Is it possible to be promiscuous but in a classy way?
playing new game: drink everytime u see someone at the beach with a tramp stamp, double if u guess it before u see it, triple for male tramp stamps
warning: blackouts possible when playing in ocean city or anywhere in new jersey
I did the walk of shame to church this morning.
hooker boots and all?
Yep. People looked at me like I was the prodigal daughter returning home. Full of sins but welcome anyway.
This was my thought process as I drunkenly ran home: Whoa! I'm going so FAST! Why don't I run EVERYWHERE! ALL THE TIME! Then I peed in a bush and passed out on the ground.
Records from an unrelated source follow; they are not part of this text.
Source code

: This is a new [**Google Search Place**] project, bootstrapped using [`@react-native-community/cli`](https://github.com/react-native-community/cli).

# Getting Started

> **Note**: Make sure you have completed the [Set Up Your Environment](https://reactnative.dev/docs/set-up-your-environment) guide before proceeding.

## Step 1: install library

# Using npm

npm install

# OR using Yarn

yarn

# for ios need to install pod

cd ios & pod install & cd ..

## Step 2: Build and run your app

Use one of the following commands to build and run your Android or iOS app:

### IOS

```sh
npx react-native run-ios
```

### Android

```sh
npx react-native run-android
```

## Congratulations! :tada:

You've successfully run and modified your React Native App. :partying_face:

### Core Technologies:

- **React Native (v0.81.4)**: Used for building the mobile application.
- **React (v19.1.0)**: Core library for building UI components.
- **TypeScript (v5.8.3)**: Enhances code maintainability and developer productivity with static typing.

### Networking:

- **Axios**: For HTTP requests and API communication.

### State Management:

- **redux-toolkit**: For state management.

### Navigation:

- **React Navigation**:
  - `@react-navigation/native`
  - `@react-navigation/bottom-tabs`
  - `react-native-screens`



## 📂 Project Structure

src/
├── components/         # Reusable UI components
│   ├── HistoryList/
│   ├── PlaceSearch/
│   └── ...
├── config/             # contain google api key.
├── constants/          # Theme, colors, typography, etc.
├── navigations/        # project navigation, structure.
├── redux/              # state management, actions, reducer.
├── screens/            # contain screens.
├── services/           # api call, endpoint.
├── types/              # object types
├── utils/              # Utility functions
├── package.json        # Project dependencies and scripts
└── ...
So basically you were a dog.
Seriously I just dipped a banana in vodka I really need to stop drinking
Remember that time we got drunk tomorrow
I mean I feel like if you explain to the emoji app company that your friend got plastered and fell to the ground and is trying to scheme her way back to normal life and get her dignity back they would understand just how necessary it is to have a fingers crossed emoji...
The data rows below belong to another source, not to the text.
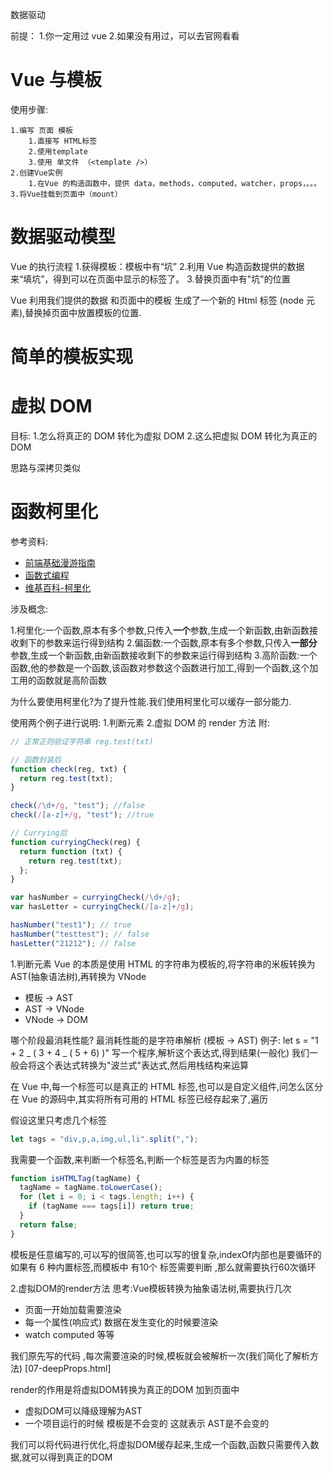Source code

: <!--
 * @Author: LuLu
 * @Date: 2022-03-29 21:09:28
 * @LastEditors: LuLu
 * @LastEditTime: 2022-04-11 23:58:41
 * @FilePath: \vue-src-course\README.md
 * @Description:
 * https://github.com/lululutx
 * Copyright (c) 2022 by LuLu, All Rights Reserved.
-->

数据驱动

前提： 1.你一定用过 vue 2.如果没有用过，可以去官网看看

# Vue 与模板

使用步骤:

    1.编写 页面 模板
        1.直接写 HTML标签
        2.使用template
        3.使用 单文件 （<template />）
    2.创建Vue实例
        1.在Vue 的构造函数中，提供 data，methods，computed，watcher，props，。。。
    3.将Vue挂载到页面中（mount）

# 数据驱动模型

Vue 的执行流程 1.获得模板：模板中有“坑” 2.利用 Vue 构造函数提供的数据来“填坑”，得到可以在页面中显示的标签了。 3.替换页面中有"坑"的位置

Vue 利用我们提供的数据 和页面中的模板 生成了一个新的 Html 标签 (node 元素),替换掉页面中放置模板的位置.

# 简单的模板实现

# 虚拟 DOM

目标: 1.怎么将真正的 DOM 转化为虚拟 DOM 2.这么把虚拟 DOM 转化为真正的 DOM

思路与深拷贝类似

# 函数柯里化

参考资料:

- [前端基础漫游指南](https://cheogo.github.io/learn-javascript/)
- [函数式编程](https://llh911001.gitbooks.io/mostly-adequate-guide-chinese/content/)
- [维基百科-柯里化](https://zh.wikipedia.org/wiki/%E6%9F%AF%E9%87%8C%E5%8C%96)

涉及概念:

1.柯里化:一个函数,原本有多个参数,只传入**一个**参数,生成一个新函数,由新函数接收剩下的参数来运行得到结构 2.偏函数:一个函数,原本有多个参数,只传入**一部分**参数,生成一个新函数,由新函数接收剩下的参数来运行得到结构 3.高阶函数:一个函数,他的参数是一个函数,该函数对参数这个函数进行加工,得到一个函数,这个加工用的函数就是高阶函数

为什么要使用柯里化?为了提升性能.我们使用柯里化可以缓存一部分能力.

使用两个例子进行说明: 1.判断元素 2.虚拟 DOM 的 render 方法
附:

```javascript
// 正常正则验证字符串 reg.test(txt)

// 函数封装后
function check(reg, txt) {
  return reg.test(txt);
}

check(/\d+/g, "test"); //false
check(/[a-z]+/g, "test"); //true

// Currying后
function curryingCheck(reg) {
  return function (txt) {
    return reg.test(txt);
  };
}

var hasNumber = curryingCheck(/\d+/g);
var hasLetter = curryingCheck(/[a-z]+/g);

hasNumber("test1"); // true
hasNumber("testtest"); // false
hasLetter("21212"); // false
```

1.判断元素
Vue 的本质是使用 HTML 的字符串为模板的,将字符串的米板转换为 AST(抽象语法树),再转换为 VNode

- 模板 -> AST
- AST -> VNode
- VNode -> DOM

哪个阶段最消耗性能?
最消耗性能的是字符串解析 (模板 -> AST)
例子: let s = "1 + 2 _ ( 3 + 4 _ ( 5 + 6) )"
写一个程序,解析这个表达式,得到结果(一般化)
我们一般会将这个表达式转换为"波兰式"表达式,然后用栈结构来运算

在 Vue 中,每一个标签可以是真正的 HTML 标签,也可以是自定义组件,问怎么区分
在 Vue 的源码中,其实将所有可用的 HTML 标签已经存起来了,遍历

假设这里只考虑几个标签

```js
let tags = "div,p,a,img,ul,li".split(",");
```

我需要一个函数,来判断一个标签名,判断一个标签是否为内置的标签

```js
function isHTMLTag(tagName) {
  tagName = tagName.toLowerCase();
  for (let i = 0; i < tags.length; i++) {
    if (tagName === tags[i]) return true;
  }
  return false;
}
```


模板是任意编写的,可以写的很简答,也可以写的很复杂,indexOf内部也是要循环的
如果有 6 种内置标签,而模板中 有10个 标签需要判断 ,那么就需要执行60次循环


2.虚拟DOM的render方法
思考:Vue模板转换为抽象语法树,需要执行几次

- 页面一开始加载需要渲染
- 每一个属性(响应式) 数据在发生变化的时候要渲染
- watch computed 等等

我们原先写的代码 ,每次需要渲染的时候,模板就会被解析一次(我们简化了解析方法) [07-deepProps.html]

render的作用是将虚拟DOM转换为真正的DOM 加到页面中

- 虚拟DOM可以降级理解为AST
- 一个项目运行的时候 模板是不会变的 这就表示 AST是不会变的

我们可以将代码进行优化,将虚拟DOM缓存起来,生成一个函数,函数只需要传入数据,就可以得到真正的DOM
I overcharge people for their weed so you can have yours for free, because I care
Me and a 30 year old man are sitting in my bathtub in swimsuits drinking straight rum from the bottle. Don't tell me how fucked up your Christmas is.
I'm drunk in a place called Lick-A-Chick. PS. It's not a lesbian hot spot, they sell chicken.
He wanted to watch the vow, cuddle, and not have sex. An upgrade is in order.
Ran into my statistics professor at the bar, he chugged a car bomb and yelled "x bar mothfucker!". On average I'm loving this PhD program.
Hey bring in backup. its going to take a lot more beer than we think to fill up the water bed...
He went down on me for like 30 min and honestly half the time I thought about those videos where people can smash watermelons with their legs and I just wanted to do that to his skull
Why did I wake up with a half-eaten burrito and a vaccuum cleaner in my bed? ...on top of me.